CHALLENGES AND BARRIERS THAT IMPACT WOMEN PARTICIPATING IN CONTINUING HIGHER EDUCATION.
Pursuant of further education is the key to succeeding in the competitive job and business market (Jean-Marie and Lloyd-Jones, 2011).Research has shown that chief executive offices of top companies hold more than just a basic degree. Post-secondary education also gives people a chance to develop skills in area of their interest and hence increase satisfaction in one’s life. Inequalities have been seen to exist in the participation in post compulsory education that is usually sponsored by the federal government. These disparities are largely visible in pursuant of higher education. These inequalities have been seen to be more pronounced in between people of different social groups and gender (Battle and Doswell, 2004).Research has also shown that world over more men tend to pursue and complete their higher education compared to women (Martin, 2011).This therefore means that men are placed at a better position to achieve their academic and professional goals compared to women and this disparity in a country that advocates gender equity is unacceptable. While a lot of studies have been done to show disparities between access to higher education amongst the different sectors of the society little data exist to explain the reasons why less women tend to pursue higher education compared to men (Jean-Marie and Lloyd-Jones, 2011).
Statement of the problem
There is currently a lack of research on reasons why fewer women compared to men pursue higher education. This is despite many research reports showing that despite males and females starting off in equal number in pursuing basic education, the number of females reduces as one moves up the educational ladder and beyond the compulsory state funded education, with a smaller number of females pursuing higher education especially in competitive and academically challenging fields such as business administration and science fields compared to males (Chisholm and September, 2005).There is a lack of research on the challenges and barriers that impact women participating in continuing higher education. The purpose of this study is to identify the challenges and barriers that impact women participating in continuing higher education.
Purpose of the study
The purpose of this study is to establish the various factors that impede women in their pursuant of higher education. It will specifically look at how family obligations, financial constraints and cultural barriers impede women in their pursuance of higher education.
The Research Questions
1. Which family responsibilities pose a hindrance to women pursuing higher education?
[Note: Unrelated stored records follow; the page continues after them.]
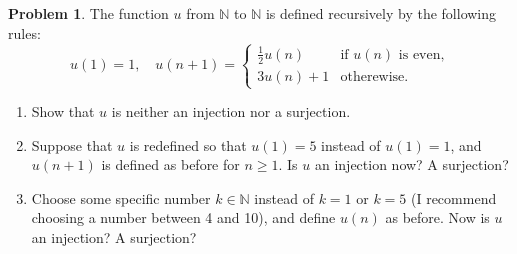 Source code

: \documentclass{article}
\numberwithin{equation}{section}
\theoremstyle{plain}
\theoremstyle{definition}
\newtheorem{problem}{Problem}
\newcommand{\N}{\mathbb N}
\begin{document}
\begin{problem}
	The function $u$ from $\N$ to $\N$ is defined recursively by the following rules: \[
	u(1) = 1, \quad u(n+1)= \begin{cases}
	\frac 1 2 u(n) & \textrm{if $u(n)$ is even,} \\
	3u(n)+1 & \textrm{otherewise.}
	\end{cases}
	\]
	\begin{enumerate}[label=(\alph*)]
		\item Show that $u$ is neither an injection nor a surjection. 
		\item Suppose that $u$ is redefined so that $u(1) = 5$ instead of $u(1) = 1$, and $u(n+1)$ is defined as before for $n \geq 1$. Is $u$ an injection now? A surjection? 
		\item Choose some specific number $k \in \N$ instead of $k=1$ or $k=5$ (I recommend choosing a number between 4 and 10), and define $u(n)$ as before. Now is $u$ an injection? A surjection?
	\end{enumerate} 
\end{problem}
\end{document}
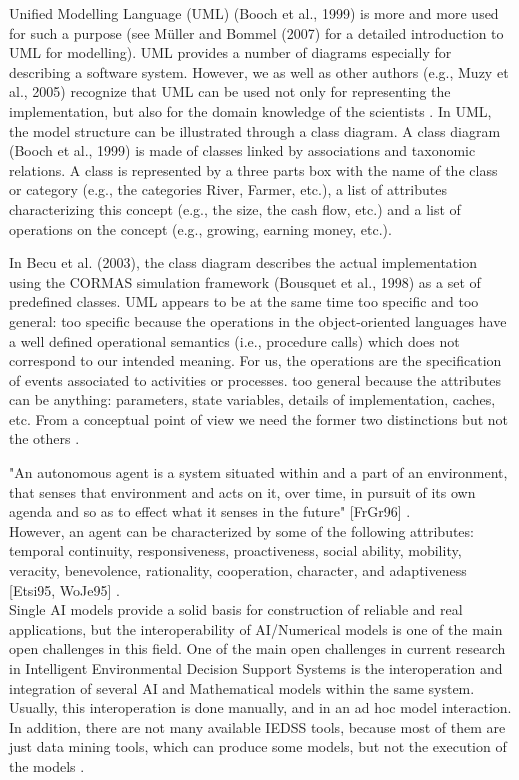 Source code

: \documentclass[letterpaper, 10 pt, conference]{ieeeconf}  %
\begin{document}
Uniﬁed Modelling Language (UML) (Booch et al., 1999) is more and more used for such a purpose (see Müller and Bommel (2007) for a detailed introduction to UML for modelling). UML provides a number of diagrams especially for describing a software system. However, we as well as other authors (e.g., Muzy et al., 2005) recognize that UML can be used not only for representing the implementation, but also for the domain knowledge of the scientists \cite{Farolfi2010}.
In UML, the model structure can be illustrated through a class diagram. A class diagram (Booch et al., 1999) is made of classes linked by associations and taxonomic relations. A class is represented by a three parts box with the name of the class or category (e.g., the categories River, Farmer, etc.), a list of attributes characterizing this concept (e.g., the size, the cash ﬂow, etc.) and a list of operations on the concept (e.g., growing, earning money, etc.)\cite{Farolfi2010}.

In Becu et al. (2003), the class diagram describes the actual implementation using the CORMAS simulation framework (Bousquet et al., 1998) as a set of predeﬁned classes. UML appears to be at the same time too speciﬁc and too general: too speciﬁc because the operations in the object-oriented languages have a well deﬁned operational semantics (i.e., procedure calls) which does not correspond to our intended meaning. For us, the operations are the speciﬁcation of events associated to activities or processes. too general because the attributes can be anything: parameters, state variables, details of implementation, caches, etc. From a conceptual point of view we need the former two distinctions but not the others \cite{Farolfi2010}.

"An autonomous agent is a system situated within and a part of an environment, that senses that environment and acts on it, over time, in pursuit of its own agenda and so as to effect what it senses in the future" [FrGr96]  \cite{Athanasiadis2005}.\\

However, an agent can be characterized by some of the following attributes: temporal continuity, responsiveness, proactiveness, social ability, mobility, veracity, benevolence, rationality, cooperation, character, and adaptiveness [Etsi95, WoJe95] \cite{Athanasiadis2005}.\\

Single AI models provide a solid basis for construction of reliable and real applications, but the interoperability of AI/Numerical models is one of the main open challenges in this field. One of the main open challenges in current research in Intelligent Environmental Decision Support Systems is the interoperation and integration of several AI and Mathematical models within the same system. Usually, this interoperation is done manually, and in an ad hoc model interaction. In addition, there are not many available IEDSS tools, because most of them are just data mining tools, which can produce some models, but not the execution of the models  \cite{S`anchez-Marr`e2014}.\\
\end{document}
2. Does ability to access financial assistance affect women’s ability to pursue higher education?
3. Which cultural barriers do women face in the process of pursuing higher education?
Definition of Terms
Social economic factors: Constraints arising from a person’s financial status and that make them face a life of poverty or financial empowerment.
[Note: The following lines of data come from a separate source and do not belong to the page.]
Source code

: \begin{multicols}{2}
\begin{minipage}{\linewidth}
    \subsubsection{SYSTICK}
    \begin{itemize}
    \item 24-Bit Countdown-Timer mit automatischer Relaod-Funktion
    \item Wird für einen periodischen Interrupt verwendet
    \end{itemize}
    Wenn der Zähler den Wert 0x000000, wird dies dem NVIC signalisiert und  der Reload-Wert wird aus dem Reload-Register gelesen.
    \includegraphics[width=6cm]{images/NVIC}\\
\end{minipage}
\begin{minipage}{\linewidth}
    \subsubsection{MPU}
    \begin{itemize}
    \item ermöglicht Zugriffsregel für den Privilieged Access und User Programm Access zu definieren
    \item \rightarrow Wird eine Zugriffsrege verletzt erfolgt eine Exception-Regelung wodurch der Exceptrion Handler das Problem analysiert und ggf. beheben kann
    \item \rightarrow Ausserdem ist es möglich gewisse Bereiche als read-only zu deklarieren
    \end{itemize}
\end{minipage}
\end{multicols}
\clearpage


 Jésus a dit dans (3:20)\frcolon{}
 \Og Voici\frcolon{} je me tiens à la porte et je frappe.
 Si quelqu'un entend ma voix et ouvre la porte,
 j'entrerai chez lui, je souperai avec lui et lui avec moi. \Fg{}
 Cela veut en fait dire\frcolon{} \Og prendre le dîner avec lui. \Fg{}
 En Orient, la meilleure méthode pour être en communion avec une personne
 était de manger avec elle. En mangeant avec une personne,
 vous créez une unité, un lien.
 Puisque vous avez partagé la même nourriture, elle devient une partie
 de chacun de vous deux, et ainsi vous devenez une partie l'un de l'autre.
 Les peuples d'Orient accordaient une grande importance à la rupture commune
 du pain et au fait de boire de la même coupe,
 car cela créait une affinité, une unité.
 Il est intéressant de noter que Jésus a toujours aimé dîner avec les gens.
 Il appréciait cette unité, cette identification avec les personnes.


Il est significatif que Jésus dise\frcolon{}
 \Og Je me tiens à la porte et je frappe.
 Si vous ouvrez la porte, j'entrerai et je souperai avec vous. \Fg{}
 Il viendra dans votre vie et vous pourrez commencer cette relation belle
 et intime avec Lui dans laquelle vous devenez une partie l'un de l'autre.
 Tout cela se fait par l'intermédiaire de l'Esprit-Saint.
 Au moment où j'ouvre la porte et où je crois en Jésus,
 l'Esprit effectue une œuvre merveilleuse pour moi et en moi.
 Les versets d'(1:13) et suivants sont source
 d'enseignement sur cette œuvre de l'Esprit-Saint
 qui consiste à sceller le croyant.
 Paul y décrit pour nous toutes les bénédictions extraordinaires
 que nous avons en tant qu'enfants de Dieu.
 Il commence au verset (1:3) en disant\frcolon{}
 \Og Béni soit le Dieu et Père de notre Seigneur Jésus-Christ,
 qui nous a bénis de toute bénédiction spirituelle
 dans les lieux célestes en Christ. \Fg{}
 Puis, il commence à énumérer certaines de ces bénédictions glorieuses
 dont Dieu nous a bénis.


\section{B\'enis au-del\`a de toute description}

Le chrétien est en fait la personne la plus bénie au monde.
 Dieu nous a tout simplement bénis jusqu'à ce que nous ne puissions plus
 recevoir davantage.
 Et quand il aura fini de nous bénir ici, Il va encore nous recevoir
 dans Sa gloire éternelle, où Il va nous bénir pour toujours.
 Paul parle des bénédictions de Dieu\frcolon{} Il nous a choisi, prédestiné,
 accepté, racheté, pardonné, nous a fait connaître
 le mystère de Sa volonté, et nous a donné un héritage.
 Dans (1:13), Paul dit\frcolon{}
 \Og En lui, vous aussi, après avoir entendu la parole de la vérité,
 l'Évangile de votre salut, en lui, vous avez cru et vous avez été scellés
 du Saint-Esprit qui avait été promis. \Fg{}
Cultural factors: Limitations that arise due to beliefs and practices that one has acquired from the family and society.
Economic potential: Ability of a person to contribute to the family’s or country’s financial input.
Psychological factors: Constraints that arise from a person’s state of mind and internal convictions, opinions, fears and expectations.
Financial obligations: Cost that a person is supposed to meet as part of their contribution to the family budget.
Ethnic Minority: A group of people that are viewed to make up a small proportion of the total population.
Barrier: A deterrent to the achievement of a set objective.
Higher Education: Education beyond the secondary school level.
Organization of the Study
The first chapter gives a background of the research topic then states the problem that the research aims to address. The second chapter will review the literature that relates to the problem identified in chapter one by first looking at the situation worldwide and finally concentrating in the state of Florida and finally the third chapter will state the methodology that will be used to determine sample size which will be random sampling of 10% of the total population. Data will be collected using questionnaires.
Overview of Barriers and challenges that women face in pursuing education.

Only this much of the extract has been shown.